IFI27 transcription is an early predictor for COVID-19 outcomes
Shojaei Maryam, Shamshirian Amir, Monkman James, Grice Laura, Tran Minh, Tan Chin Wee, Teo Siok Min, Rodrigues Rossi Gustavo, McCulloch Timothy R., Nalos Marek, Raei Maedeh, Razavi Alireza, Ghasemian Roya, Gheibi Mobina, Roozbeh Fatemeh, Sly Peter D., Spann Kirsten M., Chew Keng Yih, Zhu Yanshan, Xia Yao, Wells Timothy J., Senegaglia Alexandra Cristina, Kuniyoshi Carmen Lúcia, Franck Claudio Luciano, dos Santos Anna Flavia Ribeiro, Noronha Lucia de, Motamen Sepideh, Valadan Reza, Amjadi Omolbanin, Gogna Rajan, Madan Esha, Alizadeh-Navaei Reza, Lamperti Liliana, Zuñiga Felipe, Nova-Lamperti Estefania, Labarca Gonzalo, Knippenberg Ben, Herwanto Velma, Wang Ya, Phu Amy, Chew Tracy, Kwan Timothy, Kim Karan, Teoh Sally, Pelaia Tiana M., Kuan Win Sen, Jee Yvette, Iredell Jon, O’Byrne Ken, Fraser John F., Davis Melissa J., Belz Gabrielle T., Warkiani Majid E., Gallo Carlos Salomon, Souza-Fonseca-Guimaraes Fernando, Nguyen Quan, Mclean Anthony, Kulasinghe Arutha, Short Kirsty R., Tang Benjamin. Frontiers DOI: 10.3389/fimmu.2022.1060438
Purpose: Robust biomarkers that predict disease outcomes amongst COVID-19 patients are necessary for both patient triage and resource prioritisation.

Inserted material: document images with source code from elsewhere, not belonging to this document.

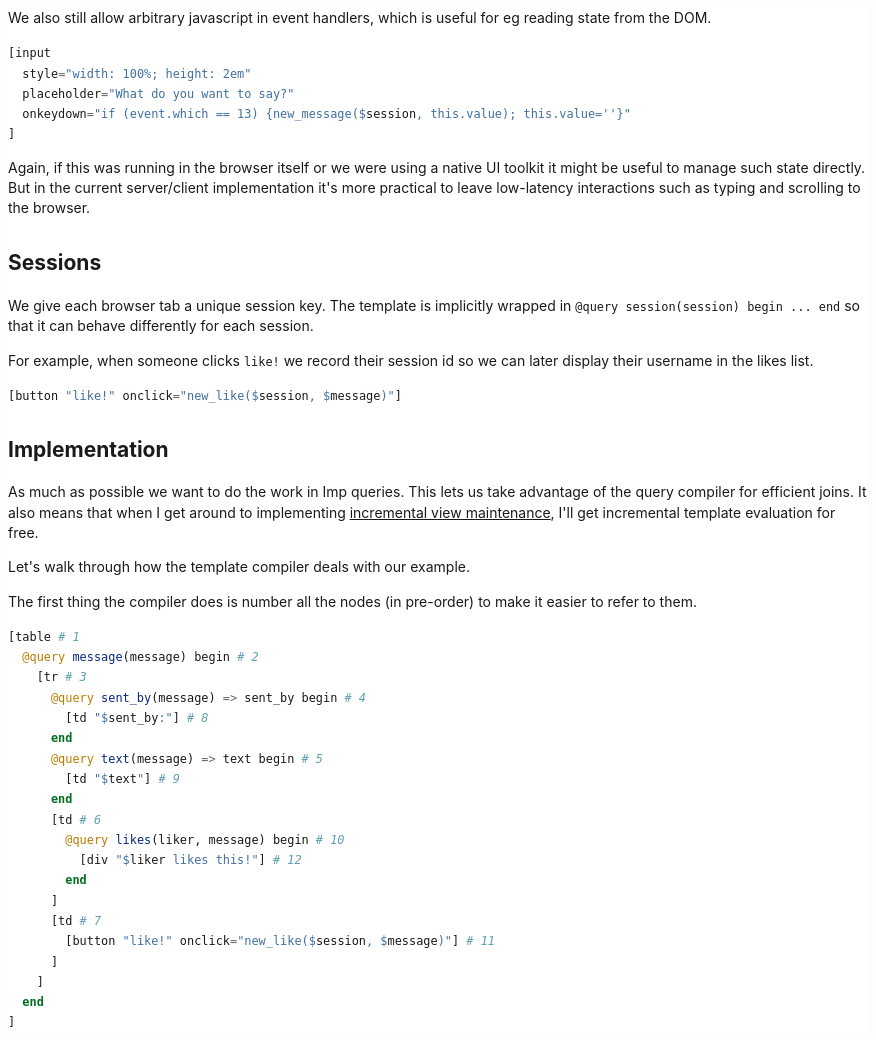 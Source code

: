 We also still allow arbitrary javascript in event handlers, which is useful for eg reading state from the DOM.

``` julia
[input
  style="width: 100%; height: 2em"
  placeholder="What do you want to say?"
  onkeydown="if (event.which == 13) {new_message($session, this.value); this.value=''}"
] 
```

Again, if this was running in the browser itself or we were using a native UI toolkit it might be useful to manage such state directly. But in the current server/client implementation it's more practical to leave low-latency interactions such as typing and scrolling to the browser.

## Sessions 

We give each browser tab a unique session key. The template is implicitly wrapped in `@query session(session) begin ... end` so that it can behave differently for each session. 

For example, when someone clicks `like!` we record their session id so we can later display their username in the likes list. 

``` julia
[button "like!" onclick="new_like($session, $message)"]
```

## Implementation

As much as possible we want to do the work in Imp queries. This lets us take advantage of the query compiler for efficient joins. It also means that when I get around to implementing [incremental view maintenance](http://blogs.evergreen.edu/sosw/files/2014/04/Green-Vol5-DBS-017.pdf), I'll get incremental template evaluation for free.

Let's walk through how the template compiler deals with our example.

The first thing the compiler does is number all the nodes (in pre-order) to make it easier to refer to them.

``` julia
[table # 1
  @query message(message) begin # 2
    [tr # 3
      @query sent_by(message) => sent_by begin # 4
        [td "$sent_by:"] # 8
      end
      @query text(message) => text begin # 5
        [td "$text"] # 9
      end
      [td # 6
        @query likes(liker, message) begin # 10
          [div "$liker likes this!"] # 12
        end
      ]
      [td # 7
        [button "like!" onclick="new_like($session, $message)"] # 11
      ]
    ]
  end
]
```
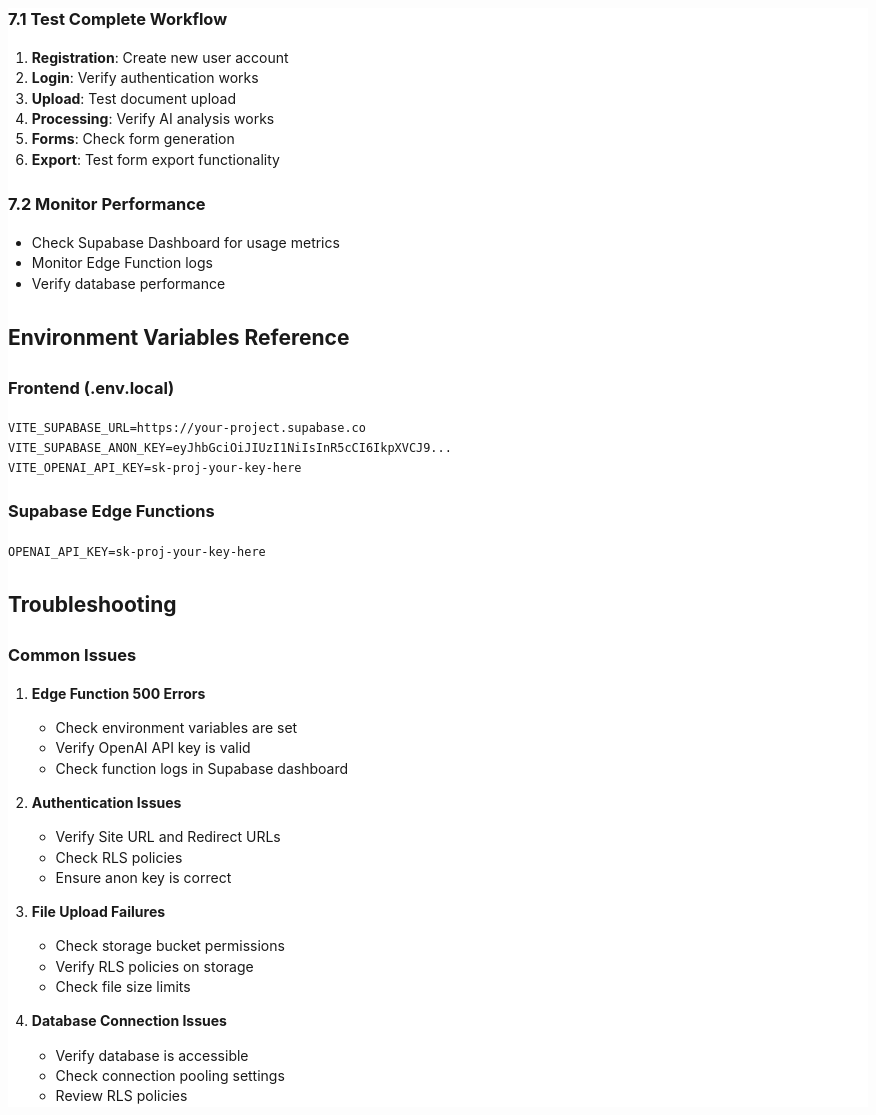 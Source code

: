 ### 7.1 Test Complete Workflow
1. **Registration**: Create new user account
2. **Login**: Verify authentication works
3. **Upload**: Test document upload
4. **Processing**: Verify AI analysis works
5. **Forms**: Check form generation
6. **Export**: Test form export functionality

### 7.2 Monitor Performance
- Check Supabase Dashboard for usage metrics
- Monitor Edge Function logs
- Verify database performance

## Environment Variables Reference

### Frontend (.env.local)
```env
VITE_SUPABASE_URL=https://your-project.supabase.co
VITE_SUPABASE_ANON_KEY=eyJhbGciOiJIUzI1NiIsInR5cCI6IkpXVCJ9...
VITE_OPENAI_API_KEY=sk-proj-your-key-here
```

### Supabase Edge Functions
```env
OPENAI_API_KEY=sk-proj-your-key-here
```

## Troubleshooting

### Common Issues

1. **Edge Function 500 Errors**
   - Check environment variables are set
   - Verify OpenAI API key is valid
   - Check function logs in Supabase dashboard

2. **Authentication Issues**
   - Verify Site URL and Redirect URLs
   - Check RLS policies
   - Ensure anon key is correct

3. **File Upload Failures**
   - Check storage bucket permissions
   - Verify RLS policies on storage
   - Check file size limits

4. **Database Connection Issues**
   - Verify database is accessible
   - Check connection pooling settings
   - Review RLS policies
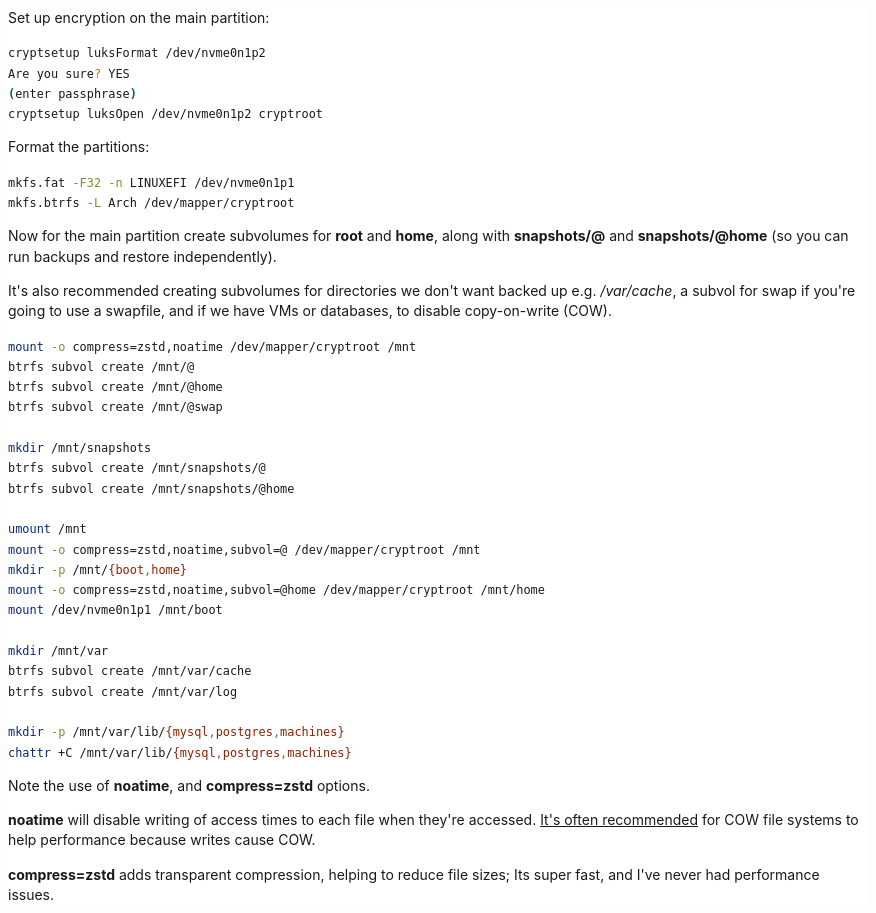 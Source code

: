 Set up encryption on the main partition:

```bash
cryptsetup luksFormat /dev/nvme0n1p2
Are you sure? YES
(enter passphrase)
cryptsetup luksOpen /dev/nvme0n1p2 cryptroot
```

Format the partitions:

```bash
mkfs.fat -F32 -n LINUXEFI /dev/nvme0n1p1
mkfs.btrfs -L Arch /dev/mapper/cryptroot
```

Now for the main partition create subvolumes for **root** and **home**, along
with **snapshots/@** and **snapshots/@home** (so you can run backups and restore
independently).

It's also recommended creating subvolumes for directories we don't want backed up
e.g. _/var/cache_, a subvol for swap if you're going to use a swapfile, and if we
have VMs or databases, to disable copy-on-write (COW).

```bash
mount -o compress=zstd,noatime /dev/mapper/cryptroot /mnt
btrfs subvol create /mnt/@
btrfs subvol create /mnt/@home
btrfs subvol create /mnt/@swap

mkdir /mnt/snapshots
btrfs subvol create /mnt/snapshots/@
btrfs subvol create /mnt/snapshots/@home

umount /mnt
mount -o compress=zstd,noatime,subvol=@ /dev/mapper/cryptroot /mnt
mkdir -p /mnt/{boot,home}
mount -o compress=zstd,noatime,subvol=@home /dev/mapper/cryptroot /mnt/home
mount /dev/nvme0n1p1 /mnt/boot

mkdir /mnt/var
btrfs subvol create /mnt/var/cache
btrfs subvol create /mnt/var/log

mkdir -p /mnt/var/lib/{mysql,postgres,machines}
chattr +C /mnt/var/lib/{mysql,postgres,machines}
```

Note the use of **noatime**, and **compress=zstd** options.

**noatime** will disable writing of access times to each file when they're
accessed.  [It's often recommended][btrfs-noatime] for COW file systems to help
performance because writes cause COW.

**compress=zstd** adds transparent compression, helping to reduce file sizes;
Its super fast, and I've never had performance issues.


[btrfs-noatime]: https://btrfs.wiki.kernel.org/index.php/Manpage/btrfs\(5\)#NOTES_ON_GENERIC_MOUNT_OPTIONS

Numerous candidate biomarkers have been proposed for COVID-19. However, at present, there is no consensus on the best diagnostic approach to predict outcomes in infected patients. Moreover, it is not clear whether such tools would apply to other potentially pandemic pathogens and therefore of use as stockpile for future pandemic preparedness.